[Start of Attachment]

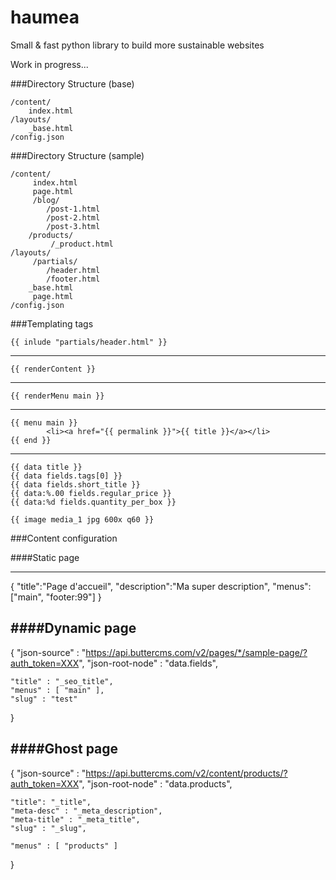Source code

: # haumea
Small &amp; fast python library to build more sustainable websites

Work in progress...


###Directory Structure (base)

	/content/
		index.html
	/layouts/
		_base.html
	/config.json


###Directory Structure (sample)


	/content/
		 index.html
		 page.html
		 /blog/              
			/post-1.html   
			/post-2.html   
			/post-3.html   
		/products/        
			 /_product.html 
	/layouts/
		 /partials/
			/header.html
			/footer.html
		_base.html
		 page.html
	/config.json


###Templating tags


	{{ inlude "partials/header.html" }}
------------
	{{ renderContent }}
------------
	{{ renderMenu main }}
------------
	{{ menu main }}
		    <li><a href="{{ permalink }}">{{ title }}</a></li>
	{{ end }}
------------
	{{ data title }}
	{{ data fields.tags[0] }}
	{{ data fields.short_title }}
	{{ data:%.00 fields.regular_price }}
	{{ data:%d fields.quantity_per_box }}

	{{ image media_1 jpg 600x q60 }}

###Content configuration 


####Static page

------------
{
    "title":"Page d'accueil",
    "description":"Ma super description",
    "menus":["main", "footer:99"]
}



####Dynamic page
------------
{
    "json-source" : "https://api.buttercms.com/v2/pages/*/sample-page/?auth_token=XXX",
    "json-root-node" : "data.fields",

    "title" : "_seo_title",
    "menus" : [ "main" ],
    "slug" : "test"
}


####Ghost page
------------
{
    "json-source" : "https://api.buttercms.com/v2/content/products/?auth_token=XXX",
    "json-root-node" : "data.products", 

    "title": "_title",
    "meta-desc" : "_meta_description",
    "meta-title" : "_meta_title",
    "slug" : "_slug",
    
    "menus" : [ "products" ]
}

[End of Attachment]
[Start of Attachment]

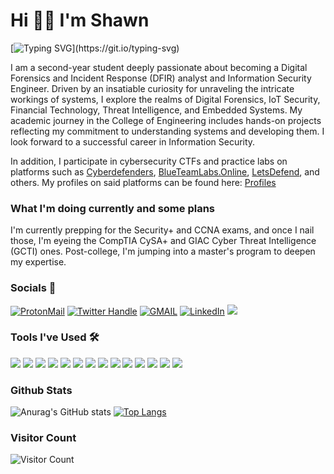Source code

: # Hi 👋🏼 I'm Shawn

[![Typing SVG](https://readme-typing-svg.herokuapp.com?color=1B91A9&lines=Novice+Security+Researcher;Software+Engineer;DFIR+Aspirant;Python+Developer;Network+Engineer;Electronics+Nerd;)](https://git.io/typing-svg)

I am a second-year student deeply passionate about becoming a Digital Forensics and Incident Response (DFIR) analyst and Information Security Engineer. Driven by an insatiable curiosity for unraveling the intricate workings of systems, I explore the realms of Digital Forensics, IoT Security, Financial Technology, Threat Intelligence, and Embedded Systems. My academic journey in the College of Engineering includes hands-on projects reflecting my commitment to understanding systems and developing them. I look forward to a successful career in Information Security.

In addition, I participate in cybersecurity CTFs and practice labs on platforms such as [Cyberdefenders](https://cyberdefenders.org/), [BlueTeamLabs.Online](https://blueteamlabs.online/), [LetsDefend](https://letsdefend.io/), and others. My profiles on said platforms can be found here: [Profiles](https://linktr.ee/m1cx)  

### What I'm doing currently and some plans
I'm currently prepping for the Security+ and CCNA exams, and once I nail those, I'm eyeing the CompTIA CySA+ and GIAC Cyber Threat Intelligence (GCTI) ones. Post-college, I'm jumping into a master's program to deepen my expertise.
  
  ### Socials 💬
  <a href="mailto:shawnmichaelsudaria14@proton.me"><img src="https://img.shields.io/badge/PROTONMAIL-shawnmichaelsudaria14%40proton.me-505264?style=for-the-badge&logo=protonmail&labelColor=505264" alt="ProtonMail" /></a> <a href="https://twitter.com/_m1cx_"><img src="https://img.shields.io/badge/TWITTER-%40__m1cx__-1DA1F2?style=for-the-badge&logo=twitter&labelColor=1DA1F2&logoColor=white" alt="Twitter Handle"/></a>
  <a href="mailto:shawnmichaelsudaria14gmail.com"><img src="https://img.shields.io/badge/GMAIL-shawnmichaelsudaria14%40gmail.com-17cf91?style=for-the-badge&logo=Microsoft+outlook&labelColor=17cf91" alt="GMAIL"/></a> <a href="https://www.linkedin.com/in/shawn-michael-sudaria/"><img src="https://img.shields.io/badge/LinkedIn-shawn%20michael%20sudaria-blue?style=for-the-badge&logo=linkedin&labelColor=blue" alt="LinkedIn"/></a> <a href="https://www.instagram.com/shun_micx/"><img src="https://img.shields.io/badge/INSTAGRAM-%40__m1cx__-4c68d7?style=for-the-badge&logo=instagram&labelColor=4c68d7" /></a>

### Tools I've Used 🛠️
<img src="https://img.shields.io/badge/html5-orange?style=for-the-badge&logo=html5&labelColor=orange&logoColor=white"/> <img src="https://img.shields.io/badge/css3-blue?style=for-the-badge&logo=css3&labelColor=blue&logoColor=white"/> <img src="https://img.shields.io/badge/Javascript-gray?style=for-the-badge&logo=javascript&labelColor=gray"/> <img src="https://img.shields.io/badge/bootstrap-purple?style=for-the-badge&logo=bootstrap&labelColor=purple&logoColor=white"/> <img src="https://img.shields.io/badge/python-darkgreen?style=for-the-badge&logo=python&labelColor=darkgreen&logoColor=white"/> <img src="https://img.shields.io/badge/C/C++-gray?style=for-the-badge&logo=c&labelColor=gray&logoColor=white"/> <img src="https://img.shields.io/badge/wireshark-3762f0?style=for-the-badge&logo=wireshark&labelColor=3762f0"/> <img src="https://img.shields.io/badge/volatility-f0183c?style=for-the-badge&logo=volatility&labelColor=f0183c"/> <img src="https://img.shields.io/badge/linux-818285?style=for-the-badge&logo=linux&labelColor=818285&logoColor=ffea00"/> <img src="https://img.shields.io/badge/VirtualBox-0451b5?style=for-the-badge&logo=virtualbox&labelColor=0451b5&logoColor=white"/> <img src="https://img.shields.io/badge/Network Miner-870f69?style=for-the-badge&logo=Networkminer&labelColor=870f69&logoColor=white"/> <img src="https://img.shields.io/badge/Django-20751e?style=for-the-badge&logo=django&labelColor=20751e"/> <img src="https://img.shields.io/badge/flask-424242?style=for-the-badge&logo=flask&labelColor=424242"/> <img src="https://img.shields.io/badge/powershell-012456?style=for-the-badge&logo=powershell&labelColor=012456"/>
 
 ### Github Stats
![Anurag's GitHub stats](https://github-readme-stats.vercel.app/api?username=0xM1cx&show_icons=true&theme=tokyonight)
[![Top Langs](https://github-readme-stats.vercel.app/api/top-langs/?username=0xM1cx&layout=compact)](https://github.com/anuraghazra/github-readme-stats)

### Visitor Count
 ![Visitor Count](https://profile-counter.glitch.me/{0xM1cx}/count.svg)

[End of Attachment]
[Start of Attachment]

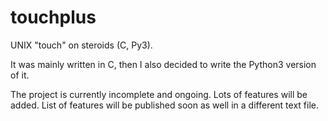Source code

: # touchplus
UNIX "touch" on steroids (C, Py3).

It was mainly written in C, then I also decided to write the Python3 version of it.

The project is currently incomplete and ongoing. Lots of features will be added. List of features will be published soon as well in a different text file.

[End of Attachment]

**WORK ITEM**. The lines to show are those in the data above that include "products".

**EXERCISE ANSWER**.
		/products/        
    "json-source" : "https://api.buttercms.com/v2/content/products/?auth_token=XXX",
    "json-root-node" : "data.products", 
    "menus" : [ "products" ]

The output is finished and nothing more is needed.